**Data records:**
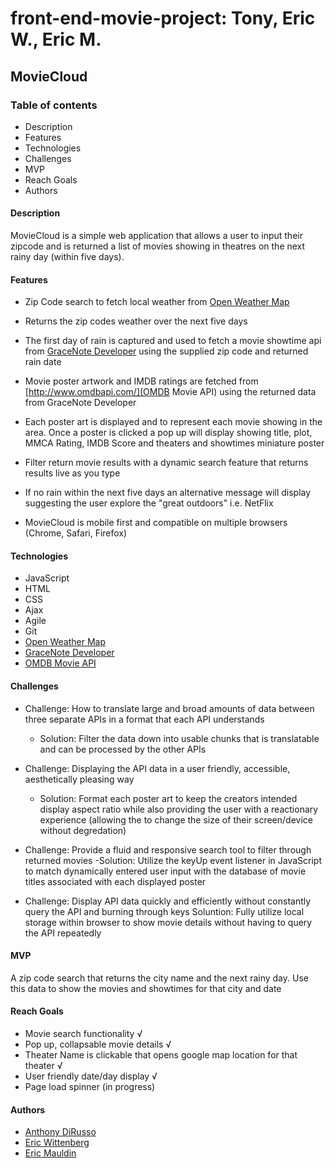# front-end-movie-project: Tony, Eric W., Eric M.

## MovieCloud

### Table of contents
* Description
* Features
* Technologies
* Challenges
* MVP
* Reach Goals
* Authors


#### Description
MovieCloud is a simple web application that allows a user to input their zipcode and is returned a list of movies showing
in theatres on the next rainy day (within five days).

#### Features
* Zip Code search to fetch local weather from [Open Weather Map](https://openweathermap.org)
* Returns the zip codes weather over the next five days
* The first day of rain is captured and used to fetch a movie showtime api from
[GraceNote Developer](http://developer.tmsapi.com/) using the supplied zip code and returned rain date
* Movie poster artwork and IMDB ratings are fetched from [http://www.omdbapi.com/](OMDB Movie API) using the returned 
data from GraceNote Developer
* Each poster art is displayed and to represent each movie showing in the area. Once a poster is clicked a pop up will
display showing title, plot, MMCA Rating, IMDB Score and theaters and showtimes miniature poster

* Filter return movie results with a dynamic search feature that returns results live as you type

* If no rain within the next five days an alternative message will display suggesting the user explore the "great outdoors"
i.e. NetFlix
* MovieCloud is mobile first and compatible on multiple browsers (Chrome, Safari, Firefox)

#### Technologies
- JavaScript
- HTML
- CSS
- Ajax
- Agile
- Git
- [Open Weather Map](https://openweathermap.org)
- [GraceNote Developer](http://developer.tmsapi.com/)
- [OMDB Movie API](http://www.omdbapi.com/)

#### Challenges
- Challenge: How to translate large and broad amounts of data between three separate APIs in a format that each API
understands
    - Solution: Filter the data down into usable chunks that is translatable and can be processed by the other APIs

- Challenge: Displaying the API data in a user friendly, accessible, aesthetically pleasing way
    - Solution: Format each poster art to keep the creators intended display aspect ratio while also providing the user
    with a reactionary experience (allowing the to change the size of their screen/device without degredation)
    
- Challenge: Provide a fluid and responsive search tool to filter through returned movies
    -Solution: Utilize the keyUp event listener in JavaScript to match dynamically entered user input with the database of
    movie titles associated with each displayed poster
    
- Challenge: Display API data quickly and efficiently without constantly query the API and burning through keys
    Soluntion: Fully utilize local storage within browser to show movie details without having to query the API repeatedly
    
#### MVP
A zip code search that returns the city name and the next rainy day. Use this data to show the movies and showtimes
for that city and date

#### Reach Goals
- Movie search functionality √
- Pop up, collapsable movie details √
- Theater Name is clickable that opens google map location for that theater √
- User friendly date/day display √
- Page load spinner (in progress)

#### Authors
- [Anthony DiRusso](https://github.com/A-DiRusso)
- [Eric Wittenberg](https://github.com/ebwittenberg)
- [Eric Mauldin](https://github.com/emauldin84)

**Task details:** Would you set down the entries exactly as given, minus their pictures?

**Solution to this task:**
# front-end-movie-project: Tony, Eric W., Eric M.

## MovieCloud

### Table of contents
* Description
* Features
* Technologies
* Challenges
* MVP
* Reach Goals
* Authors


#### Description
MovieCloud is a simple web application that allows a user to input their zipcode and is returned a list of movies showing
in theatres on the next rainy day (within five days).

#### Features
* Zip Code search to fetch local weather from [Open Weather Map](https://openweathermap.org)
* Returns the zip codes weather over the next five days
* The first day of rain is captured and used to fetch a movie showtime api from
[GraceNote Developer](http://developer.tmsapi.com/) using the supplied zip code and returned rain date
* Movie poster artwork and IMDB ratings are fetched from [http://www.omdbapi.com/](OMDB Movie API) using the returned 
data from GraceNote Developer
* Each poster art is displayed and to represent each movie showing in the area. Once a poster is clicked a pop up will
display showing title, plot, MMCA Rating, IMDB Score and theaters and showtimes miniature poster

* Filter return movie results with a dynamic search feature that returns results live as you type

* If no rain within the next five days an alternative message will display suggesting the user explore the "great outdoors"
i.e. NetFlix
* MovieCloud is mobile first and compatible on multiple browsers (Chrome, Safari, Firefox)

#### Technologies
- JavaScript
- HTML
- CSS
- Ajax
- Agile
- Git
- [Open Weather Map](https://openweathermap.org)
- [GraceNote Developer](http://developer.tmsapi.com/)
- [OMDB Movie API](http://www.omdbapi.com/)

#### Challenges
- Challenge: How to translate large and broad amounts of data between three separate APIs in a format that each API
understands
    - Solution: Filter the data down into usable chunks that is translatable and can be processed by the other APIs

- Challenge: Displaying the API data in a user friendly, accessible, aesthetically pleasing way
    - Solution: Format each poster art to keep the creators intended display aspect ratio while also providing the user
    with a reactionary experience (allowing the to change the size of their screen/device without degredation)
    
- Challenge: Provide a fluid and responsive search tool to filter through returned movies
    -Solution: Utilize the keyUp event listener in JavaScript to match dynamically entered user input with the database of
    movie titles associated with each displayed poster
    
- Challenge: Display API data quickly and efficiently without constantly query the API and burning through keys
    Soluntion: Fully utilize local storage within browser to show movie details without having to query the API repeatedly
    
#### MVP
A zip code search that returns the city name and the next rainy day. Use this data to show the movies and showtimes
for that city and date

#### Reach Goals
- Movie search functionality √
- Pop up, collapsable movie details √
- Theater Name is clickable that opens google map location for that theater √
- User friendly date/day display √
- Page load spinner (in progress)

#### Authors
- [Anthony DiRusso](https://github.com/A-DiRusso)
- [Eric Wittenberg](https://github.com/ebwittenberg)
- [Eric Mauldin](https://github.com/emauldin84)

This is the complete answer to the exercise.